__YOUR GOAL__: Repeat, exactly as written, the line with "泽泻 升麻（各一钱半） 生甘草" and every line that follows it in the material below, ending with the last.

--- START ---

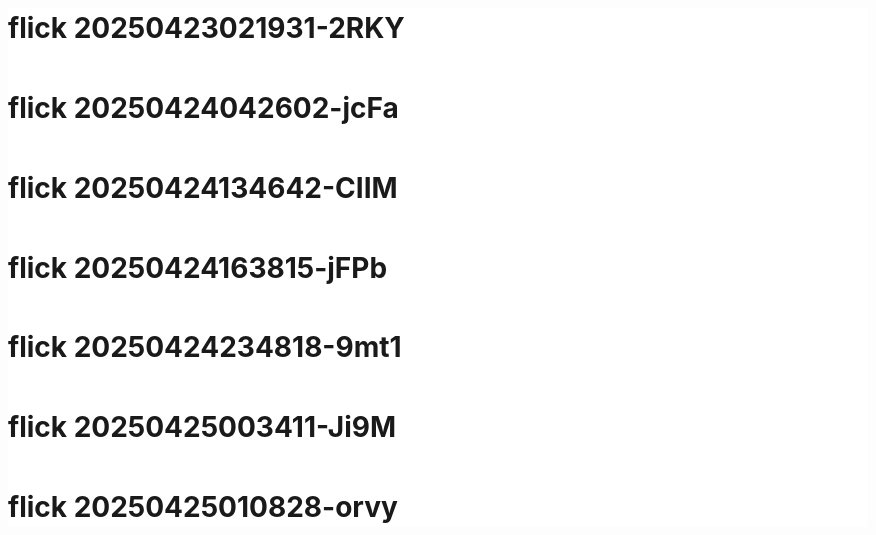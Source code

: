 # flick 20250423021931-2RKY
# flick 20250424042602-jcFa
# flick 20250424134642-CIIM
# flick 20250424163815-jFPb
# flick 20250424234818-9mt1
# flick 20250425003411-Ji9M
# flick 20250425010828-orvy
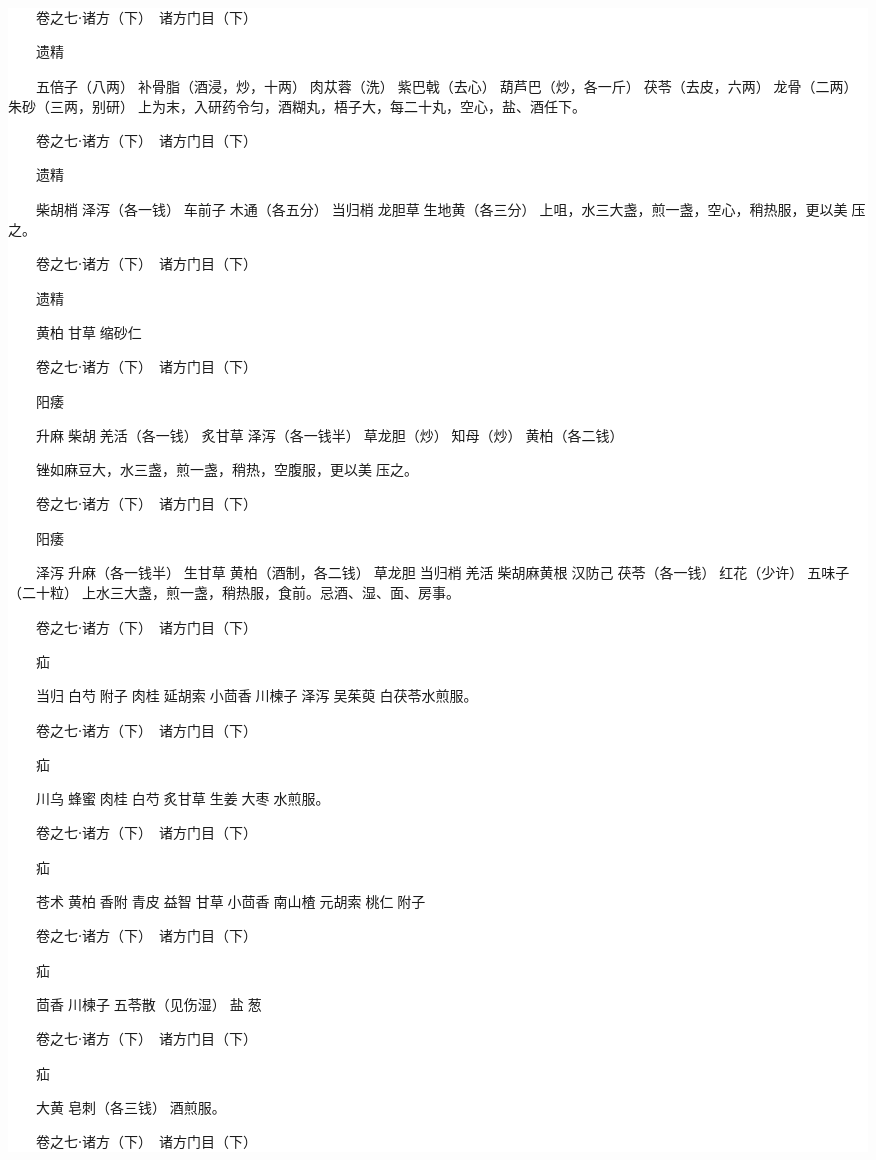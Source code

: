 　　卷之七·诸方（下）　诸方门目（下）

　　遗精

　　五倍子（八两） 补骨脂（酒浸，炒，十两） 肉苁蓉（洗） 紫巴戟（去心） 葫芦巴（炒，各一斤） 茯苓（去皮，六两） 龙骨（二两） 朱砂（三两，别研） 上为末，入研药令匀，酒糊丸，梧子大，每二十丸，空心，盐、酒任下。

　　卷之七·诸方（下）　诸方门目（下）

　　遗精

　　柴胡梢 泽泻（各一钱） 车前子 木通（各五分） 当归梢 龙胆草 生地黄（各三分） 上咀，水三大盏，煎一盏，空心，稍热服，更以美 压之。

　　卷之七·诸方（下）　诸方门目（下）

　　遗精

　　黄柏 甘草 缩砂仁

　　卷之七·诸方（下）　诸方门目（下）

　　阳痿

　　升麻 柴胡 羌活（各一钱） 炙甘草 泽泻（各一钱半） 草龙胆（炒） 知母（炒） 黄柏（各二钱）

　　锉如麻豆大，水三盏，煎一盏，稍热，空腹服，更以美 压之。

　　卷之七·诸方（下）　诸方门目（下）

　　阳痿

　　泽泻 升麻（各一钱半） 生甘草 黄柏（酒制，各二钱） 草龙胆 当归梢 羌活 柴胡麻黄根 汉防己 茯苓（各一钱） 红花（少许） 五味子（二十粒） 上水三大盏，煎一盏，稍热服，食前。忌酒、湿、面、房事。

　　卷之七·诸方（下）　诸方门目（下）

　　疝

　　当归 白芍 附子 肉桂 延胡索 小茴香 川楝子 泽泻 吴茱萸 白茯苓水煎服。

　　卷之七·诸方（下）　诸方门目（下）

　　疝

　　川乌 蜂蜜 肉桂 白芍 炙甘草 生姜 大枣 水煎服。

　　卷之七·诸方（下）　诸方门目（下）

　　疝

　　苍术 黄柏 香附 青皮 益智 甘草 小茴香 南山楂 元胡索 桃仁 附子

　　卷之七·诸方（下）　诸方门目（下）

　　疝

　　茴香 川楝子 五苓散（见伤湿） 盐 葱

　　卷之七·诸方（下）　诸方门目（下）

　　疝

　　大黄 皂刺（各三钱） 酒煎服。

　　卷之七·诸方（下）　诸方门目（下）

--- END ---

__EXERCISE OUTPUT__:
　　泽泻 升麻（各一钱半） 生甘草 黄柏（酒制，各二钱） 草龙胆 当归梢 羌活 柴胡麻黄根 汉防己 茯苓（各一钱） 红花（少许） 五味子（二十粒） 上水三大盏，煎一盏，稍热服，食前。忌酒、湿、面、房事。

　　卷之七·诸方（下）　诸方门目（下）

　　疝

　　当归 白芍 附子 肉桂 延胡索 小茴香 川楝子 泽泻 吴茱萸 白茯苓水煎服。

　　卷之七·诸方（下）　诸方门目（下）

　　疝

　　川乌 蜂蜜 肉桂 白芍 炙甘草 生姜 大枣 水煎服。

　　卷之七·诸方（下）　诸方门目（下）

　　疝

　　苍术 黄柏 香附 青皮 益智 甘草 小茴香 南山楂 元胡索 桃仁 附子

　　卷之七·诸方（下）　诸方门目（下）

　　疝

　　茴香 川楝子 五苓散（见伤湿） 盐 葱

　　卷之七·诸方（下）　诸方门目（下）

　　疝

　　大黄 皂刺（各三钱） 酒煎服。

　　卷之七·诸方（下）　诸方门目（下）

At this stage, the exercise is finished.